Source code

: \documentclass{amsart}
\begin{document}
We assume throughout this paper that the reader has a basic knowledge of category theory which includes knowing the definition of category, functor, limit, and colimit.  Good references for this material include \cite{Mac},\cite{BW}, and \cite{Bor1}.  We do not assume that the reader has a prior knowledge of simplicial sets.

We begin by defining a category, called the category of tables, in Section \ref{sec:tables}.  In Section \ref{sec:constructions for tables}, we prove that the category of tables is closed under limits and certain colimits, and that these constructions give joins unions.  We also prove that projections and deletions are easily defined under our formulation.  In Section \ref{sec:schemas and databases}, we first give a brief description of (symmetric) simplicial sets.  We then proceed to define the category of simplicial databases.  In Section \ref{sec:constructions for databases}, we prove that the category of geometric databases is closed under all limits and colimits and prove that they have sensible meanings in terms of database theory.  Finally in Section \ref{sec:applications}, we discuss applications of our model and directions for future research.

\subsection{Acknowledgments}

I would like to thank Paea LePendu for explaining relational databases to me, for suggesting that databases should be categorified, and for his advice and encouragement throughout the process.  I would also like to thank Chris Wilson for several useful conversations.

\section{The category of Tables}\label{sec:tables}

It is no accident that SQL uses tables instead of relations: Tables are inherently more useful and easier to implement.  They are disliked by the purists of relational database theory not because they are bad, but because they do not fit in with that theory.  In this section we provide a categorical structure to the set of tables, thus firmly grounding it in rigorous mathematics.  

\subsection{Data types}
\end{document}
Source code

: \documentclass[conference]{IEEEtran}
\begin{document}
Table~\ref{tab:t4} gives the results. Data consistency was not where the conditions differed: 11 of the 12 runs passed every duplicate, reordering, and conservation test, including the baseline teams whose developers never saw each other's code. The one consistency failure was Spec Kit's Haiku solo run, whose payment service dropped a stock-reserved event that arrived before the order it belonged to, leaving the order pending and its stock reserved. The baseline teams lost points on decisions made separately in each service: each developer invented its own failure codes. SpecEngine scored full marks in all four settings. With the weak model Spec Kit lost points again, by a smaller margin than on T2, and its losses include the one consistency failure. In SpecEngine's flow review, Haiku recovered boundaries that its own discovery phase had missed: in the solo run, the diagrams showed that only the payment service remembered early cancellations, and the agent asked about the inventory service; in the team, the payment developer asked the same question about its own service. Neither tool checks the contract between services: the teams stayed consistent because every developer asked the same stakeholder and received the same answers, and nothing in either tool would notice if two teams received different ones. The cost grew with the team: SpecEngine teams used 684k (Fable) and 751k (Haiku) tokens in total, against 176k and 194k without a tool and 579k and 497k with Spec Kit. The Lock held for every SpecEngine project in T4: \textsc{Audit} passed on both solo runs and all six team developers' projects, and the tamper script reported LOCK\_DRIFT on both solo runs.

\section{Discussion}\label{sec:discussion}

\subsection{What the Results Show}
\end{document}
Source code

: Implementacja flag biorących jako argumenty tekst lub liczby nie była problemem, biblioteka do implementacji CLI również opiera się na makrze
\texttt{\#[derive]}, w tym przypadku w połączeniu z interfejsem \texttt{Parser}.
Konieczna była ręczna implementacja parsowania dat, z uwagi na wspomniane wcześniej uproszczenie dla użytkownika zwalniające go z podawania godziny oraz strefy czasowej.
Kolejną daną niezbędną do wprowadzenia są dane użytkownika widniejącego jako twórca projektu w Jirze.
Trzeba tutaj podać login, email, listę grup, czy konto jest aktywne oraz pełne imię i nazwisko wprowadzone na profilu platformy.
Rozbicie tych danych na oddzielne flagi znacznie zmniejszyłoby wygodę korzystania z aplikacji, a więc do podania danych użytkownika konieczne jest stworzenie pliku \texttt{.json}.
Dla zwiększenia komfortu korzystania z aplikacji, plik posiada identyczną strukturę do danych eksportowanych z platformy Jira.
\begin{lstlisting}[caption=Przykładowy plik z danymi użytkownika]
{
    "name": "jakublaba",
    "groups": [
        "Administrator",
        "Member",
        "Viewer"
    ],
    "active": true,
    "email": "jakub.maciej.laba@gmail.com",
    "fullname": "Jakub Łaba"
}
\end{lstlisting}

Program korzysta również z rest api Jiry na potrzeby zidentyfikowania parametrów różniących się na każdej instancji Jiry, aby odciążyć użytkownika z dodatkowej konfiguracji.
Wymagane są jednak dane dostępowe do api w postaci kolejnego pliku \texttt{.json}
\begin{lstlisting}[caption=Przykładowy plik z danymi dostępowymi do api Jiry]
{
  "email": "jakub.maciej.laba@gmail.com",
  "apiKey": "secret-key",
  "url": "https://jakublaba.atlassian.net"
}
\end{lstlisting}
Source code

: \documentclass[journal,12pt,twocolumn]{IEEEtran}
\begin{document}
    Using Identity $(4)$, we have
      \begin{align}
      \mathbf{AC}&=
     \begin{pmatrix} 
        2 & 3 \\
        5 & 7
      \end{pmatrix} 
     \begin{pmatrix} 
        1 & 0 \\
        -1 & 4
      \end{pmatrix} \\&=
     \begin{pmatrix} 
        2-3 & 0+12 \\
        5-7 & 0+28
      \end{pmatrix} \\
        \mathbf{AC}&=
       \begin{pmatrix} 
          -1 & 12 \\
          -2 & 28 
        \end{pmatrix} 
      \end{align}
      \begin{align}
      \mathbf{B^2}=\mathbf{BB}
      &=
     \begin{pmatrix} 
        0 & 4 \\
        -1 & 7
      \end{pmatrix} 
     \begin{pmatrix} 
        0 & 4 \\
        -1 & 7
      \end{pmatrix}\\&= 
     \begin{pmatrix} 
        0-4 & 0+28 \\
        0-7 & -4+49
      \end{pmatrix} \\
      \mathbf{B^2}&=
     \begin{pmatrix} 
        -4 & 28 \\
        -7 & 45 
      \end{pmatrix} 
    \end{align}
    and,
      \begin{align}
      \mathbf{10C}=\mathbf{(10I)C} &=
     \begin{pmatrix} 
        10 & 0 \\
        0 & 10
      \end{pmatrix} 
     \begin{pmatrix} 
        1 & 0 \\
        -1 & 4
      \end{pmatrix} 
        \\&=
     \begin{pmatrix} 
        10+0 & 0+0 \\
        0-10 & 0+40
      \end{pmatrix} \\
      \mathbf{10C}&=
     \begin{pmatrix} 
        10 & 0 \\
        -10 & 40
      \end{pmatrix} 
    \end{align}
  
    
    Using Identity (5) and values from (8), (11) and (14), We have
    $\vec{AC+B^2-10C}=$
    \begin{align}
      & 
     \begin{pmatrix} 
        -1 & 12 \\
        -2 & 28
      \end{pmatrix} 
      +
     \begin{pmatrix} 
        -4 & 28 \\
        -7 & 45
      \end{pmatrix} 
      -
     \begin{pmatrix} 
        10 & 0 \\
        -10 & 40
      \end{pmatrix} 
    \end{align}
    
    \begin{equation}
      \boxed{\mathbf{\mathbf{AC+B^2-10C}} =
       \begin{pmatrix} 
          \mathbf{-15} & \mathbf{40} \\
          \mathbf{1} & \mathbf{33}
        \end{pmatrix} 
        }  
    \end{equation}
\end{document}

• • • • • • •

PROMPT
In the records above, find every line with the word "pliku" and copy it.

YOUR SOLUTION
Rozbicie tych danych na oddzielne flagi znacznie zmniejszyłoby wygodę korzystania z aplikacji, a więc do podania danych użytkownika konieczne jest stworzenie pliku \texttt{.json}.
Wymagane są jednak dane dostępowe do api w postaci kolejnego pliku \texttt{.json}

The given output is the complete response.